RECORD EXCERPTS>
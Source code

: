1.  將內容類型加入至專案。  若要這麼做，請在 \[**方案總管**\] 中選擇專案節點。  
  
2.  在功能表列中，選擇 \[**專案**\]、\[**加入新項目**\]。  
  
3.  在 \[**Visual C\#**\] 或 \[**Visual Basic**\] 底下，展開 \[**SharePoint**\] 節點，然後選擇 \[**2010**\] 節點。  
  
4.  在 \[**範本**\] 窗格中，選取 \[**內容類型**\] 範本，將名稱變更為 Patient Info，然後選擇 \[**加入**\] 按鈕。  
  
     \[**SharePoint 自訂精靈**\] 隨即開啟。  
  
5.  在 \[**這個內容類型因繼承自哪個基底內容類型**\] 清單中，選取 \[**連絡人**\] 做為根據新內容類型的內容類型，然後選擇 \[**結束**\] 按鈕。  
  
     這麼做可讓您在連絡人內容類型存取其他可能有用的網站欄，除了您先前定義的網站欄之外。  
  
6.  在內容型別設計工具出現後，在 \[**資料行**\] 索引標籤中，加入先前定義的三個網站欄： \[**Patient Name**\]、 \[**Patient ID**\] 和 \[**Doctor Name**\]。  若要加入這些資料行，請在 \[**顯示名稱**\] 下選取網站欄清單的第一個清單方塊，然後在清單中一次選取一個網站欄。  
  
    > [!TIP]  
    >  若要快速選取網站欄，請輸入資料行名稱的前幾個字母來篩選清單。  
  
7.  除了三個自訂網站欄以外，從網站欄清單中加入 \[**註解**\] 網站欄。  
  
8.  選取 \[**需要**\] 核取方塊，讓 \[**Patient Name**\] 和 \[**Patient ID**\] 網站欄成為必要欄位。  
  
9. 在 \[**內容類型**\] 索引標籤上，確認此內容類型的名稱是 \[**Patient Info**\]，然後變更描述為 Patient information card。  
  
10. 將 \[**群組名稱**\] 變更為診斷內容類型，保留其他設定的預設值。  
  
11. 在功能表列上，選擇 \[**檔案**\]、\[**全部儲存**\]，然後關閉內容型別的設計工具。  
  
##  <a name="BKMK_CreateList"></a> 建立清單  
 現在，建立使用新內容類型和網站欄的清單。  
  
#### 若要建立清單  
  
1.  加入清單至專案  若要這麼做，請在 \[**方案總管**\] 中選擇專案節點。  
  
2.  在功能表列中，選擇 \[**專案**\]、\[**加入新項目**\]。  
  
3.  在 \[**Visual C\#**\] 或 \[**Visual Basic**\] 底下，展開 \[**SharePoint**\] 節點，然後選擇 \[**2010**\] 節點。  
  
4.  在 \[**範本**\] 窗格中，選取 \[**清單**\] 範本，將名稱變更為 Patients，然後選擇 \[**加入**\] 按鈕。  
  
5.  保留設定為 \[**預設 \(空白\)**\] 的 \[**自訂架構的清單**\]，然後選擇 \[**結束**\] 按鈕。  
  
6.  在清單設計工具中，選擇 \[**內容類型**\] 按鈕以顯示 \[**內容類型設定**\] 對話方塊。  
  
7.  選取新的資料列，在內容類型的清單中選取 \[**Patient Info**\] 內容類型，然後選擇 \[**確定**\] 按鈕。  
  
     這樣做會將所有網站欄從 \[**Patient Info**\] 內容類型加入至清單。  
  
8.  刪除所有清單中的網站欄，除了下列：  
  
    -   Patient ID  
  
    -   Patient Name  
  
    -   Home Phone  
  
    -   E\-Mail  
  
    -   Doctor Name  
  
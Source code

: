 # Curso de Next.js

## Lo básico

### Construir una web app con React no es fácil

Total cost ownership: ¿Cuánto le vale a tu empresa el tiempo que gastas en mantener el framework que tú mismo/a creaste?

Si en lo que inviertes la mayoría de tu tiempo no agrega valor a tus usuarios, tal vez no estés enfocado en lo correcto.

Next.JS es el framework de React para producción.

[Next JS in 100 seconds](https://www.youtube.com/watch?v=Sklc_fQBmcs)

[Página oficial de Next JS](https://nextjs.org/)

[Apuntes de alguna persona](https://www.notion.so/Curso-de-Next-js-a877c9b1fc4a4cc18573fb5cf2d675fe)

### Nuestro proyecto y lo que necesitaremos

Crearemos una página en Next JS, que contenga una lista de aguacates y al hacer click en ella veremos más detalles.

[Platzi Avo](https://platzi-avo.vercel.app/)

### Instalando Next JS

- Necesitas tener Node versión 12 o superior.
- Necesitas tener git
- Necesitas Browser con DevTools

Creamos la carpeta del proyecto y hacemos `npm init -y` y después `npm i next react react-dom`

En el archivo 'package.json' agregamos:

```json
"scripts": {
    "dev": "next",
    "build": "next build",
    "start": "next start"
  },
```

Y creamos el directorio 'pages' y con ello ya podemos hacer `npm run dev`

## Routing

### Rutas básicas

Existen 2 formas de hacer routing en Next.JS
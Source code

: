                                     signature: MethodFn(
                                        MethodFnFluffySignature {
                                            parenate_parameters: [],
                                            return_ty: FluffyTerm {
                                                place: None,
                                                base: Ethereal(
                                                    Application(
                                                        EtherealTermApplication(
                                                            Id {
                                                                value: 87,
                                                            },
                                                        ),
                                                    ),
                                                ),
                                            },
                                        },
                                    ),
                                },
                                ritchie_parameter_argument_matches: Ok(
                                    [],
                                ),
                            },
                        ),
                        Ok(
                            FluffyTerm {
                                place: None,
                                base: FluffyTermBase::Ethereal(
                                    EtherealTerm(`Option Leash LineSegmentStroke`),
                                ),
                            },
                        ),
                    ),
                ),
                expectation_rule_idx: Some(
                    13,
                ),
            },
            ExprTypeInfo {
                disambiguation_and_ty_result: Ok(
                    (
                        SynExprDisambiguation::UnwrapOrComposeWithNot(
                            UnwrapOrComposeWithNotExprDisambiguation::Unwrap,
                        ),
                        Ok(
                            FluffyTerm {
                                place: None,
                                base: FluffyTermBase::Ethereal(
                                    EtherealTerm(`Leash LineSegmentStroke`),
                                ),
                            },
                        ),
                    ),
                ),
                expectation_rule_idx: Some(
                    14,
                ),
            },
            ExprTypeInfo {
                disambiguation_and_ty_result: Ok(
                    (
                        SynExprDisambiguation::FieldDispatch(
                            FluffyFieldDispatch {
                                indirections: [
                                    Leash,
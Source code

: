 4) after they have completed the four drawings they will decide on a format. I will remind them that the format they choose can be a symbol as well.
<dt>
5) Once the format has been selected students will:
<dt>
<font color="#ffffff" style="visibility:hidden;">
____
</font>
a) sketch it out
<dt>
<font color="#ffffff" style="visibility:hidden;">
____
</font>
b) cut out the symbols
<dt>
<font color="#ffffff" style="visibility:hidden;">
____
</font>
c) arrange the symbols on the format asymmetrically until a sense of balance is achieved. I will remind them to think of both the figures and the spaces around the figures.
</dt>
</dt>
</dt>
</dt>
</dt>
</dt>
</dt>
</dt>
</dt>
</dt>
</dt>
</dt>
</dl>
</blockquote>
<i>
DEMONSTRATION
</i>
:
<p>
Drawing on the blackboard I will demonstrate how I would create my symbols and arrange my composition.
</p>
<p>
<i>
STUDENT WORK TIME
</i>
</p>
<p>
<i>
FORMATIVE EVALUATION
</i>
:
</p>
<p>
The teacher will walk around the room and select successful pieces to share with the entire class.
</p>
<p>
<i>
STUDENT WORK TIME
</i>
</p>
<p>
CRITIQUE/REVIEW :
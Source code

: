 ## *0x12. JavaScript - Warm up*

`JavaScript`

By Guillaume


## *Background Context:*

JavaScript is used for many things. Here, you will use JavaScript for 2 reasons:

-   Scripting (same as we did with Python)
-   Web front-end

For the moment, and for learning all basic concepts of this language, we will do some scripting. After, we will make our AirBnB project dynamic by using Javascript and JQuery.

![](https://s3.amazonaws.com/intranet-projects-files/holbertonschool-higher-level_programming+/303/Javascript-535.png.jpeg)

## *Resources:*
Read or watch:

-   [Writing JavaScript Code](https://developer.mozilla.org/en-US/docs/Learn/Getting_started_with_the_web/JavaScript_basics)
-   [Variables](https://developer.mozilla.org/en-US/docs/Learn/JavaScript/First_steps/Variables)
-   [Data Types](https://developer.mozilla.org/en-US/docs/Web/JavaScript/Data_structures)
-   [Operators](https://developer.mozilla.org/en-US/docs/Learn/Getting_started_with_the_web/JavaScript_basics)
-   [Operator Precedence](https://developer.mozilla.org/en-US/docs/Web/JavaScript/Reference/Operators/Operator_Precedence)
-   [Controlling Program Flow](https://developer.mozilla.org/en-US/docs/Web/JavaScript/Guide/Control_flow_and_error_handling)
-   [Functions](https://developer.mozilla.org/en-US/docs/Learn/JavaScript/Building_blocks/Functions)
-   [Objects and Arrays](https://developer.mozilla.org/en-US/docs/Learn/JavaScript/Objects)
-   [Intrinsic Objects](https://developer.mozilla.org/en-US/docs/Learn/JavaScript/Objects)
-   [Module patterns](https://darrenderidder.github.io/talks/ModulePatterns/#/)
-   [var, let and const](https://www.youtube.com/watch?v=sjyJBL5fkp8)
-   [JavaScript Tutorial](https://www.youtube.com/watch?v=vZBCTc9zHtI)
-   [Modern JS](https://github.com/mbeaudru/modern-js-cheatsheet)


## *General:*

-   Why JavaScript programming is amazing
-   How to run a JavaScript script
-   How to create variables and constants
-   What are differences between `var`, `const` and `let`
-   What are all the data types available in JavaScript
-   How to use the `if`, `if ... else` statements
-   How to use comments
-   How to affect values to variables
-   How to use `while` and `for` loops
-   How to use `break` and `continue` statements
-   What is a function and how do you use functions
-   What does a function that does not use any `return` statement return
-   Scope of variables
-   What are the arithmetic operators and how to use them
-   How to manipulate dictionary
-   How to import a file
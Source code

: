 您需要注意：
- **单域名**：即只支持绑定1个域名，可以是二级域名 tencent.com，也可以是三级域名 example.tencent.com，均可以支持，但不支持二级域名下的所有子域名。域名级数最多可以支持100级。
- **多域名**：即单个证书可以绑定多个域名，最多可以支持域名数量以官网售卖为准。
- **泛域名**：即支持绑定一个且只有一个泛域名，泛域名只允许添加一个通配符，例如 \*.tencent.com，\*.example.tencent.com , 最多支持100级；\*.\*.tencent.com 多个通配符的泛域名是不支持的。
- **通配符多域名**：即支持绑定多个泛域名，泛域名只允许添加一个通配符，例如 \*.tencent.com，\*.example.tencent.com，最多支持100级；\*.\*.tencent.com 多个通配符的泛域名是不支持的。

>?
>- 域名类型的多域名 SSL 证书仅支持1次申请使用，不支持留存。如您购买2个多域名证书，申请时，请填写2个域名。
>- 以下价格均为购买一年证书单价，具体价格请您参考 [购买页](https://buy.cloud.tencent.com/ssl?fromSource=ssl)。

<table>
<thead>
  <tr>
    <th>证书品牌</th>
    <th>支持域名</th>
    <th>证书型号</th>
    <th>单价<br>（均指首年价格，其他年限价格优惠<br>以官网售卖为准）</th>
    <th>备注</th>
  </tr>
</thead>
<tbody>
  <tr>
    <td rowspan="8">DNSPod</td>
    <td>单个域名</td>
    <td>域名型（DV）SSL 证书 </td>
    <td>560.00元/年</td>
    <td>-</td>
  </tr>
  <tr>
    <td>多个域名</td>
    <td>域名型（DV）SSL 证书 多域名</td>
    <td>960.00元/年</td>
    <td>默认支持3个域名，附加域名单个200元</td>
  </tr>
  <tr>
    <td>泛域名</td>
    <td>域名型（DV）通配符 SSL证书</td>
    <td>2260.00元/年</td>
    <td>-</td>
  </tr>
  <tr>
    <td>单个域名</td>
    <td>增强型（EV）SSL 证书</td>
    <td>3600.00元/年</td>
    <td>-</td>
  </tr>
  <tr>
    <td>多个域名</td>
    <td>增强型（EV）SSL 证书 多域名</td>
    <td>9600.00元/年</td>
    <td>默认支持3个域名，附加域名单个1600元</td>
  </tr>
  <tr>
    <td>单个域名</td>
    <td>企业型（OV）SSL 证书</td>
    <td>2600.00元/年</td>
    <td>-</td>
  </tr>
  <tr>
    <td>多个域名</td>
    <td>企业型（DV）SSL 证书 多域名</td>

WORK TO COMPLETE>
From the entries above, copy every line containing the word "What".

OUTPUT>
-   What are differences between `var`, `const` and `let`
-   What are all the data types available in JavaScript
-   What is a function and how do you use functions
-   What does a function that does not use any `return` statement return
-   What are the arithmetic operators and how to use them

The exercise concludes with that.